Stored data:

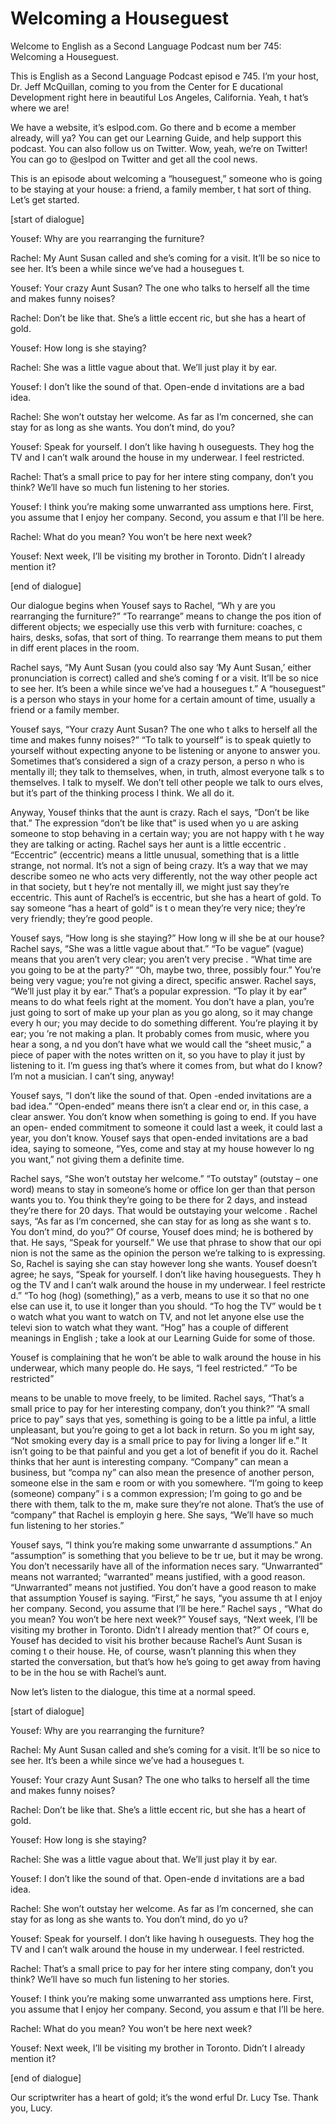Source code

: # Welcoming a Houseguest

Welcome to English as a Second Language Podcast num ber 745: Welcoming a Houseguest.

This is English as a Second Language Podcast episod e 745.  I’m your host, Dr. Jeff McQuillan, coming to you from the Center for E ducational Development right here in beautiful Los Angeles, California.  Yeah, t hat’s where we are!

We have a website, it’s eslpod.com.  Go there and b ecome a member already, will ya?  You can get our Learning Guide, and help support this podcast.  You can also follow us on Twitter.  Wow, yeah, we’re on  Twitter!  You can go to @eslpod on Twitter and get all the cool news.

This is an episode about welcoming a “houseguest,” someone who is going to be staying at your house: a friend, a family member, t hat sort of thing.  Let’s get started.

[start of dialogue]

Yousef:  Why are you rearranging the furniture?

Rachel:  My Aunt Susan called and she’s coming for a visit.  It’ll be so nice to see her.  It’s been a while since we’ve had a housegues t.

Yousef:  Your crazy Aunt Susan?  The one who talks to herself all the time and makes funny noises?

Rachel:  Don’t be like that.  She’s a little eccent ric, but she has a heart of gold.

Yousef:  How long is she staying?

Rachel:  She was a little vague about that.  We’ll just play it by ear.

Yousef:  I don’t like the sound of that.  Open-ende d invitations are a bad idea.

Rachel:  She won’t outstay her welcome.  As far as I’m concerned, she can stay for as long as she wants.  You don’t mind, do you?

Yousef:  Speak for yourself.  I don’t like having h ouseguests.  They hog the TV and I can’t walk around the house in my underwear.  I feel restricted.

Rachel:  That’s a small price to pay for her intere sting company, don’t you think? We’ll have so much fun listening to her stories.

Yousef:  I think you’re making some unwarranted ass umptions here.  First, you assume that I enjoy her company.  Second, you assum e that I’ll be here.

Rachel:  What do you mean?  You won’t be here next week?

Yousef:  Next week, I’ll be visiting my brother in Toronto.  Didn’t I already mention it?

[end of dialogue]

Our dialogue begins when Yousef says to Rachel, “Wh y are you rearranging the furniture?”  “To rearrange” means to change the pos ition of different objects; we especially use this verb with furniture: coaches, c hairs, desks, sofas, that sort of thing.  To rearrange them means to put them in diff erent places in the room.

Rachel says, “My Aunt Susan (you could also say ‘My  Aunt Susan,’ either pronunciation is correct) called and she’s coming f or a visit.  It’ll be so nice to see her.  It’s been a while since we’ve had a housegues t.”  A “houseguest” is a person who stays in your home for a certain amount of time, usually a friend or a family member.

Yousef says, “Your crazy Aunt Susan?  The one who t alks to herself all the time and makes funny noises?”  “To talk to yourself” is to speak quietly to yourself without expecting anyone to be listening or anyone to answer you.  Sometimes that’s considered a sign of a crazy person, a perso n who is mentally ill; they talk to themselves, when, in truth, almost everyone talk s to themselves.  I talk to myself.  We don’t tell other people we talk to ours elves, but it’s part of the thinking process I think.  We all do it.

Anyway, Yousef thinks that the aunt is crazy.  Rach el says, “Don’t be like that.” The expression “don’t be like that” is used when yo u are asking someone to stop behaving in a certain way; you are not happy with t he way they are talking or acting.  Rachel says her aunt is a little eccentric .  “Eccentric” (eccentric) means a little unusual, something that is a little strange,  not normal.  It’s not a sign of being crazy.  It’s a way that we may describe someo ne who acts very differently, not the way other people act in that society, but t hey’re not mentally ill, we might just say they’re eccentric.  This aunt of Rachel’s is eccentric, but she has a heart of gold.  To say someone “has a heart of gold” is t o mean they’re very nice; they’re very friendly; they’re good people.

 Yousef says, “How long is she staying?”  How long w ill she be at our house? Rachel says, “She was a little vague about that.”  “To be vague” (vague) means that you aren’t very clear; you aren’t very precise .  “What time are you going to be at the party?”  “Oh, maybe two, three, possibly four.”  You’re being very vague; you’re not giving a direct, specific answer.   Rachel says, “We’ll just play it by ear.”  That’s a popular expression.  “To play it  by ear” means to do what feels right at the moment.  You don’t have a plan, you’re  just going to sort of make up your plan as you go along, so it may change every h our; you may decide to do something different.  You’re playing it by ear; you ’re not making a plan.  It probably comes from music, where you hear a song, a nd you don’t have what we would call the “sheet music,” a piece of paper with  the notes written on it, so you have to play it just by listening to it.  I’m guess ing that’s where it comes from, but what do I know?  I’m not a musician.  I can’t sing,  anyway!

Yousef says, “I don’t like the sound of that.  Open -ended invitations are a bad idea.”  “Open-ended” means there isn’t a clear end or, in this case, a clear answer.  You don’t know when something is going to end.  If you have an open- ended commitment to someone it could last a week, it could last a year, you don’t know.  Yousef says that open-ended invitations are a bad idea, saying to someone, “Yes, come and stay at my house however lo ng you want,” not giving them a definite time.

Rachel says, “She won’t outstay her welcome.”  “To outstay” (outstay – one word) means to stay in someone’s home or office lon ger than that person wants you to.  You think they’re going to be there for 2 days, and instead they’re there for 20 days.  That would be outstaying your welcome .  Rachel says, “As far as I’m concerned, she can stay for as long as she want s to.  You don’t mind, do you?”  Of course, Yousef does mind; he is bothered by that.  He says, “Speak for yourself.”  We use that phrase to show that our opi nion is not the same as the opinion the person we’re talking to is expressing.  So, Rachel is saying she can stay however long she wants.  Yousef doesn’t agree;  he says, “Speak for yourself.  I don’t like having houseguests.  They h og the TV and I can’t walk around the house in my underwear.  I feel restricte d.”  “To hog (hog) (something),” as a verb, means to use it so that no  one else can use it, to use it longer than you should.  “To hog the TV” would be t o watch what you want to watch on TV, and not let anyone else use the televi sion to watch what they want. “Hog” has a couple of different meanings in English ; take a look at our Learning Guide for some of those.

Yousef is complaining that he won’t be able to walk  around the house in his underwear, which many people do.  He says, “I feel restricted.”  “To be restricted”

means to be unable to move freely, to be limited.  Rachel says, “That’s a small price to pay for her interesting company, don’t you  think?”  “A small price to pay” says that yes, something is going to be a little pa inful, a little unpleasant, but you’re going to get a lot back in return.  So you m ight say, “Not smoking every day is a small price to pay for living a longer lif e.”  It isn’t going to be that painful and you get a lot of benefit if you do it.  Rachel thinks that her aunt is interesting company.  “Company” can mean a business, but “compa ny” can also mean the presence of another person, someone else in the sam e room or with you somewhere.  “I’m going to keep (someone) company” i s a common expression; I’m going to go and be there with them, talk to the m, make sure they’re not alone. That’s the use of “company” that Rachel is employin g here.  She says, “We’ll have so much fun listening to her stories.”

Yousef says, “I think you’re making some unwarrante d assumptions.”  An “assumption” is something that you believe to be tr ue, but it may be wrong.  You don’t necessarily have all of the information neces sary.  “Unwarranted” means not warranted; “warranted” means justified, with a good reason.  “Unwarranted” means not justified.  You don’t have a good reason to make that assumption Yousef is saying.  “First,” he says, “you assume th at I enjoy her company. Second, you assume that I’ll be here.”  Rachel says , “What do you mean?  You won’t be here next week?”  Yousef says, “Next week,  I’ll be visiting my brother in Toronto.  Didn’t I already mention that?”  Of cours e, Yousef has decided to visit his brother because Rachel’s Aunt Susan is coming t o their house.  He, of course, wasn’t planning this when they started the conversation, but that’s how he’s going to get away from having to be in the hou se with Rachel’s aunt.

Now let’s listen to the dialogue, this time at a normal speed.

[start of dialogue]

Yousef:  Why are you rearranging the furniture?

Rachel:  My Aunt Susan called and she’s coming for a visit.  It’ll be so nice to see her.  It’s been a while since we’ve had a housegues t.

Yousef:  Your crazy Aunt Susan?  The one who talks to herself all the time and makes funny noises?

Rachel:  Don’t be like that.  She’s a little eccent ric, but she has a heart of gold.

Yousef:  How long is she staying?

Rachel:  She was a little vague about that.  We’ll just play it by ear.

Yousef:  I don’t like the sound of that.  Open-ende d invitations are a bad idea.

Rachel:  She won’t outstay her welcome.  As far as I’m concerned, she can stay for as long as she wants to.  You don’t mind, do yo u?

Yousef:  Speak for yourself.  I don’t like having h ouseguests.  They hog the TV and I can’t walk around the house in my underwear.  I feel restricted.

Rachel:  That’s a small price to pay for her intere sting company, don’t you think? We’ll have so much fun listening to her stories.

Yousef:  I think you’re making some unwarranted ass umptions here.  First, you assume that I enjoy her company.  Second, you assum e that I’ll be here.

Rachel:  What do you mean?  You won’t be here next week?

Yousef:  Next week, I’ll be visiting my brother in Toronto.  Didn’t I already mention it?

[end of dialogue]

Our scriptwriter has a heart of gold; it’s the wond erful Dr. Lucy Tse.  Thank you, Lucy.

◆ Your objective: Please transcribe, word for word, every line from the first line of the records above through the line containing "as she wants.", and leave out any pictures.

◆ Solved exercise:
Source code

: # Welcoming a Houseguest

Welcome to English as a Second Language Podcast num ber 745: Welcoming a Houseguest.

This is English as a Second Language Podcast episod e 745.  I’m your host, Dr. Jeff McQuillan, coming to you from the Center for E ducational Development right here in beautiful Los Angeles, California.  Yeah, t hat’s where we are!

We have a website, it’s eslpod.com.  Go there and b ecome a member already, will ya?  You can get our Learning Guide, and help support this podcast.  You can also follow us on Twitter.  Wow, yeah, we’re on  Twitter!  You can go to @eslpod on Twitter and get all the cool news.

This is an episode about welcoming a “houseguest,” someone who is going to be staying at your house: a friend, a family member, t hat sort of thing.  Let’s get started.

[start of dialogue]

Yousef:  Why are you rearranging the furniture?

Rachel:  My Aunt Susan called and she’s coming for a visit.  It’ll be so nice to see her.  It’s been a while since we’ve had a housegues t.

Yousef:  Your crazy Aunt Susan?  The one who talks to herself all the time and makes funny noises?

Rachel:  Don’t be like that.  She’s a little eccent ric, but she has a heart of gold.

Yousef:  How long is she staying?

Rachel:  She was a little vague about that.  We’ll just play it by ear.

Yousef:  I don’t like the sound of that.  Open-ende d invitations are a bad idea.

Rachel:  She won’t outstay her welcome.  As far as I’m concerned, she can stay for as long as she wants.  You don’t mind, do you?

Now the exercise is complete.